Parecía que el día iba a ser simplemente una triste espera sin sobresaltos ni sorpresas a que llegara la hora de partir hacia nuestras casas lejos de ese mar interminable de olivos y tierra roja. Sin embargo, nada puede darse por supuesto ni por sentado, nada puede suponerse ni aceptarse como si no hubiera más que esperar. La sorpresa llegó y de qué manera. Fue esa última mañana cuando conocimos a la abuela de Ángel, que vive en una casa diferente cercana a la que nosotros estábamos usando como cuartel general. Pero la casa de la abuela no era una casa normal, ni de lejos era algo que se pudiera considerar como normal. Era todo un palacete ubetense, con una fachada enormemente larga y regia, con sus largos ventanales enrejados típicos de Andalucía protegidos del sol de justicia de aquella tierra por unas persianas verdes de lamas, como las de toda la vida de los pueblos de media España. Fuimos invitados a visitar el palacete y aceptamos con gusto, como no la verdad. Fuimos andando, apenas cincuenta metros separan ambas casas, la del abuelo y la de la abuela, la que habíamos usado para pasar aquellos días y la que íbamos a visitar como última sorpresa de nuestro viaje sureño. A esta visita nos acompañó la madre de Ángel también.

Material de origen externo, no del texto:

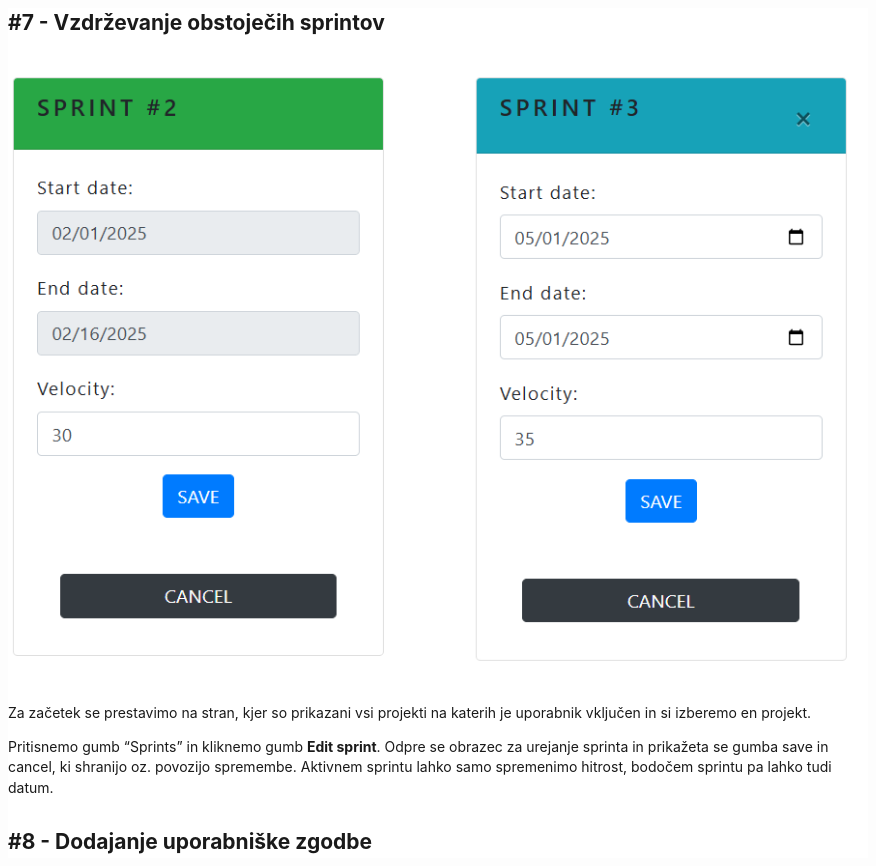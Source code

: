 ## \#7 \- Vzdrževanje obstoječih sprintov

![](./assets/7.png) 

Za začetek se prestavimo na stran, kjer so prikazani vsi projekti na katerih je uporabnik vključen in si izberemo en projekt.

Pritisnemo gumb “Sprints” in kliknemo gumb **Edit sprint**. Odpre se obrazec za urejanje sprinta in prikažeta se gumba save in cancel, ki shranijo oz. povozijo spremembe. Aktivnem sprintu lahko samo spremenimo hitrost, bodočem sprintu pa lahko tudi datum.

## \#8 \- Dodajanje uporabniške zgodbe
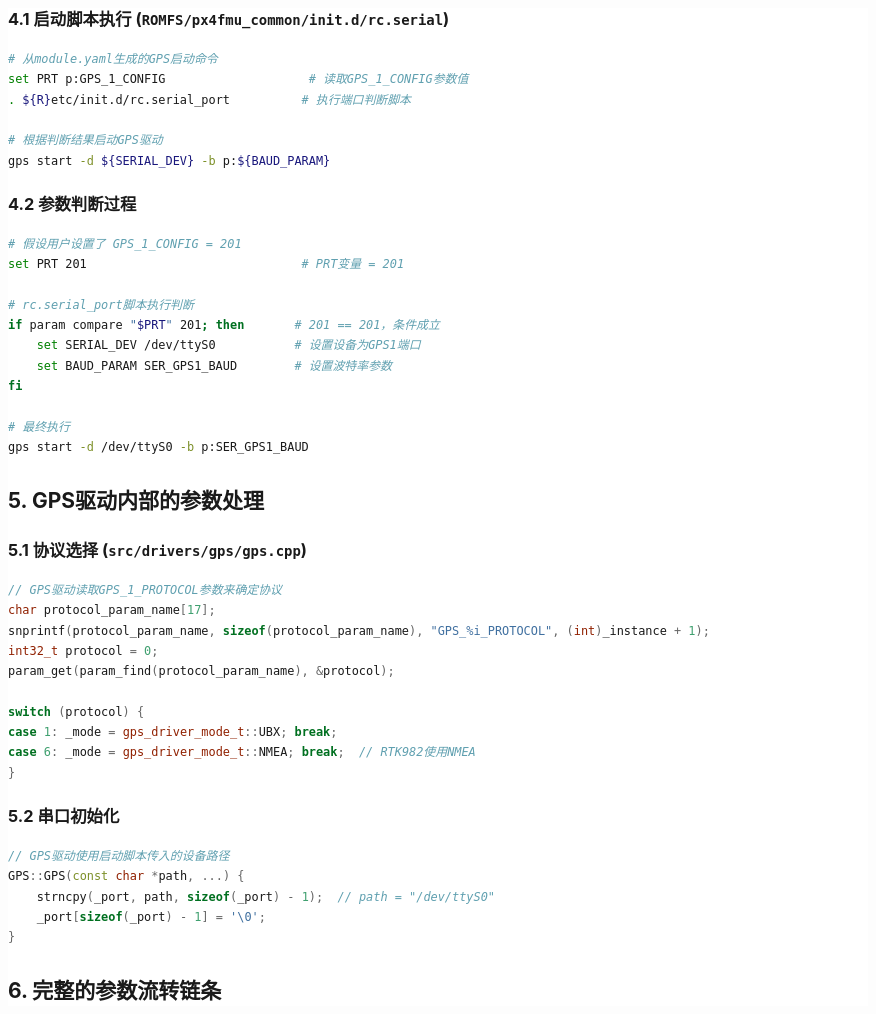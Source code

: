 ### 4.1 启动脚本执行 (`ROMFS/px4fmu_common/init.d/rc.serial`)
```bash
# 从module.yaml生成的GPS启动命令
set PRT p:GPS_1_CONFIG                    # 读取GPS_1_CONFIG参数值
. ${R}etc/init.d/rc.serial_port          # 执行端口判断脚本

# 根据判断结果启动GPS驱动
gps start -d ${SERIAL_DEV} -b p:${BAUD_PARAM}
```

### 4.2 参数判断过程
```bash
# 假设用户设置了 GPS_1_CONFIG = 201
set PRT 201                              # PRT变量 = 201

# rc.serial_port脚本执行判断
if param compare "$PRT" 201; then       # 201 == 201，条件成立
    set SERIAL_DEV /dev/ttyS0           # 设置设备为GPS1端口
    set BAUD_PARAM SER_GPS1_BAUD        # 设置波特率参数
fi

# 最终执行
gps start -d /dev/ttyS0 -b p:SER_GPS1_BAUD
```

## 5. GPS驱动内部的参数处理

### 5.1 协议选择 (`src/drivers/gps/gps.cpp`)
```cpp
// GPS驱动读取GPS_1_PROTOCOL参数来确定协议
char protocol_param_name[17];
snprintf(protocol_param_name, sizeof(protocol_param_name), "GPS_%i_PROTOCOL", (int)_instance + 1);
int32_t protocol = 0;
param_get(param_find(protocol_param_name), &protocol);

switch (protocol) {
case 1: _mode = gps_driver_mode_t::UBX; break;
case 6: _mode = gps_driver_mode_t::NMEA; break;  // RTK982使用NMEA
}
```

### 5.2 串口初始化
```cpp
// GPS驱动使用启动脚本传入的设备路径
GPS::GPS(const char *path, ...) {
    strncpy(_port, path, sizeof(_port) - 1);  // path = "/dev/ttyS0"
    _port[sizeof(_port) - 1] = '\0';
}
```

## 6. 完整的参数流转链条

Lo primero que me impresionó de aquella casa, en la que por cierto ya me había fijado anteriormente cuando en un par de ocasiones habíamos pasado por su puerta, fue su entrada. Al igual que la casa del abuelo, en el palacete de la abuela antes de entrar propiamente dicho a la casa había una especie de recibidor en sombra que evita a las visitas tener que esperar a ser recibidos bajo el sol de la calle. Este recibidor era amplísimo, mucho más que el de la casa en la que estábamos nosotros, con un techo muy alto y paredes decoradas con azulejos si no recuerdo mal. Antes de llegar a la puerta que da paso al interior de la casa había que subir un par de escaleras que acababan en una puerta de hierro y cristal que tenía pinta de ser muy pesada. Nos abrió la puerta la abuela, una señora con una vitalidad muy importante y con una alegría también desbordante, que nos acogió como si fuéramos unos parientes muy lejanos, vamos como si fuéramos de la familia y llevara mucho tiempo sin vernos (vamos como lo hicieron todos los miembros de la familia de Ángel, con una hospitalidad inmensa). También en este palacete había un perrillo, pero en esta ocasión mucho más pequeño de lo que lo era Duquesa, y también mucho más escandaloso, no paró de ladrar y chillar durante un buen rato, aunque como suele pasar con estos perros que sólo saben hacer ruido luego resultó ser bastante miedica, tanto como yo con los perros sea cual sea su raza.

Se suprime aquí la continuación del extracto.